▶ **Stored data**
*** Begin section ***

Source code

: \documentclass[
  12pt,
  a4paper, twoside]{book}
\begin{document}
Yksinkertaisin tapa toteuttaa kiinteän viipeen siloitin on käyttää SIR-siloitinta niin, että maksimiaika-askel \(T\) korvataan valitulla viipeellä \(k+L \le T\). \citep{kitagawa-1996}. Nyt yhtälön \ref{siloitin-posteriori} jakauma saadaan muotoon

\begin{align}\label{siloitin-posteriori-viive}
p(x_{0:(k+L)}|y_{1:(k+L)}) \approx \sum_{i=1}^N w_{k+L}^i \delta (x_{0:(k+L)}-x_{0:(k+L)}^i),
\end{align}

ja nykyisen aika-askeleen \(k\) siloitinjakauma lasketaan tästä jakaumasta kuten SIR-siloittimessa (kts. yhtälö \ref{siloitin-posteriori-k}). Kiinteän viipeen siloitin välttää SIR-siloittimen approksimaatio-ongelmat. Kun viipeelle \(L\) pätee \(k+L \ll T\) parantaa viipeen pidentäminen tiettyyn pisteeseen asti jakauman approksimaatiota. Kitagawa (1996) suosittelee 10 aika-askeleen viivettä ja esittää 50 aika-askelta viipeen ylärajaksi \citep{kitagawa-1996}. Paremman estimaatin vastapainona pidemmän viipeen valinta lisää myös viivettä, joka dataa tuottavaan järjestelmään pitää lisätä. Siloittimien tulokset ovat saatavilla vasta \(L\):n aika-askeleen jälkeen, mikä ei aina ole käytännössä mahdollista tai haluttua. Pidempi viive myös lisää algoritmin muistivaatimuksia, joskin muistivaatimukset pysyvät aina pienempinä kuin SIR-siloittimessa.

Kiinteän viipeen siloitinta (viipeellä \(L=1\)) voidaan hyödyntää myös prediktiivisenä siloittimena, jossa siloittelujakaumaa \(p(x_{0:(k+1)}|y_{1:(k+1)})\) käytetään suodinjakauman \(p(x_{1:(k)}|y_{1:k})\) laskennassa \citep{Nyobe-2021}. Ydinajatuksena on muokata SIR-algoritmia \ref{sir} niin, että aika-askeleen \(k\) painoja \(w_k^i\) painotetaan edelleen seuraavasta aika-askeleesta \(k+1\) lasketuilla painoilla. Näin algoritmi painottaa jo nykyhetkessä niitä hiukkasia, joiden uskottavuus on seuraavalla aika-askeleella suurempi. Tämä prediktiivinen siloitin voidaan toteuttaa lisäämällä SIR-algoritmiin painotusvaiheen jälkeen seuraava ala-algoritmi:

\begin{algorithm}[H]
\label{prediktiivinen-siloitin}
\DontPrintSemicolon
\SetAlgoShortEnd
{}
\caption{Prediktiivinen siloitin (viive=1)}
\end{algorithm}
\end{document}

*** End section ***

▶ **What to do**
Search the data for "siloitinta". Copy every matching line.

▶ **Problem solution**
Yksinkertaisin tapa toteuttaa kiinteän viipeen siloitin on käyttää SIR-siloitinta niin, että maksimiaika-askel \(T\) korvataan valitulla viipeellä \(k+L \le T\). \citep{kitagawa-1996}. Nyt yhtälön \ref{siloitin-posteriori} jakauma saadaan muotoon
Kiinteän viipeen siloitinta (viipeellä \(L=1\)) voidaan hyödyntää myös prediktiivisenä siloittimena, jossa siloittelujakaumaa \(p(x_{0:(k+1)}|y_{1:(k+1)})\) käytetään suodinjakauman \(p(x_{1:(k)}|y_{1:k})\) laskennassa \citep{Nyobe-2021}. Ydinajatuksena on muokata SIR-algoritmia \ref{sir} niin, että aika-askeleen \(k\) painoja \(w_k^i\) painotetaan edelleen seuraavasta aika-askeleesta \(k+1\) lasketuilla painoilla. Näin algoritmi painottaa jo nykyhetkessä niitä hiukkasia, joiden uskottavuus on seuraavalla aika-askeleella suurempi. Tämä prediktiivinen siloitin voidaan toteuttaa lisäämällä SIR-algoritmiin painotusvaiheen jälkeen seuraava ala-algoritmi:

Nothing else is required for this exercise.